#### [What you are asked to do]
Pick out each line below containing "request".
Segment Start: Provided entries
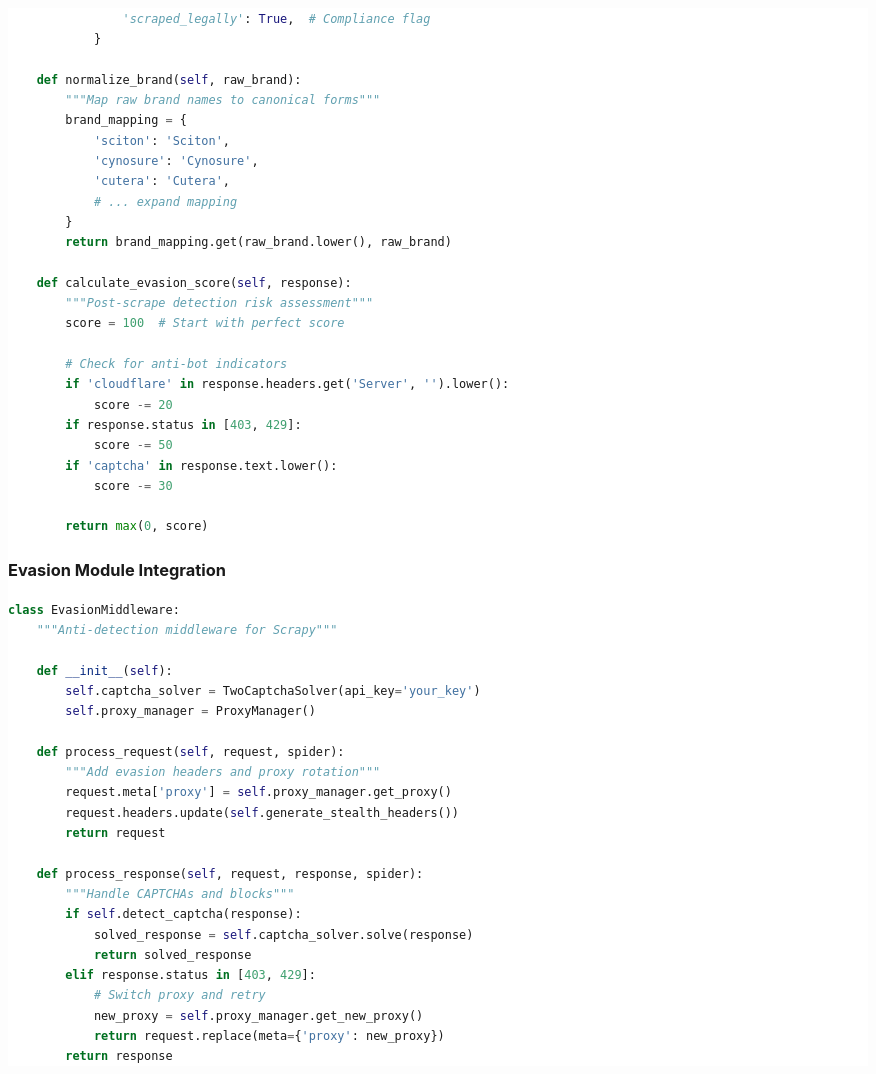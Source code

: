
 ```python
                'scraped_legally': True,  # Compliance flag
            }
    
    def normalize_brand(self, raw_brand):
        """Map raw brand names to canonical forms"""
        brand_mapping = {
            'sciton': 'Sciton',
            'cynosure': 'Cynosure',
            'cutera': 'Cutera',
            # ... expand mapping
        }
        return brand_mapping.get(raw_brand.lower(), raw_brand)
    
    def calculate_evasion_score(self, response):
        """Post-scrape detection risk assessment"""
        score = 100  # Start with perfect score
        
        # Check for anti-bot indicators
        if 'cloudflare' in response.headers.get('Server', '').lower():
            score -= 20
        if response.status in [403, 429]:
            score -= 50
        if 'captcha' in response.text.lower():
            score -= 30
            
        return max(0, score)
```

### Evasion Module Integration

```python
class EvasionMiddleware:
    """Anti-detection middleware for Scrapy"""
    
    def __init__(self):
        self.captcha_solver = TwoCaptchaSolver(api_key='your_key')
        self.proxy_manager = ProxyManager()
        
    def process_request(self, request, spider):
        """Add evasion headers and proxy rotation"""
        request.meta['proxy'] = self.proxy_manager.get_proxy()
        request.headers.update(self.generate_stealth_headers())
        return request
    
    def process_response(self, request, response, spider):
        """Handle CAPTCHAs and blocks"""
        if self.detect_captcha(response):
            solved_response = self.captcha_solver.solve(response)
            return solved_response
        elif response.status in [403, 429]:
            # Switch proxy and retry
            new_proxy = self.proxy_manager.get_new_proxy()
            return request.replace(meta={'proxy': new_proxy})
        return response
```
Segment End: Provided entries
#### [Final answer]
    def process_request(self, request, spider):
        request.meta['proxy'] = self.proxy_manager.get_proxy()
        request.headers.update(self.generate_stealth_headers())
        return request
    def process_response(self, request, response, spider):
            return request.replace(meta={'proxy': new_proxy})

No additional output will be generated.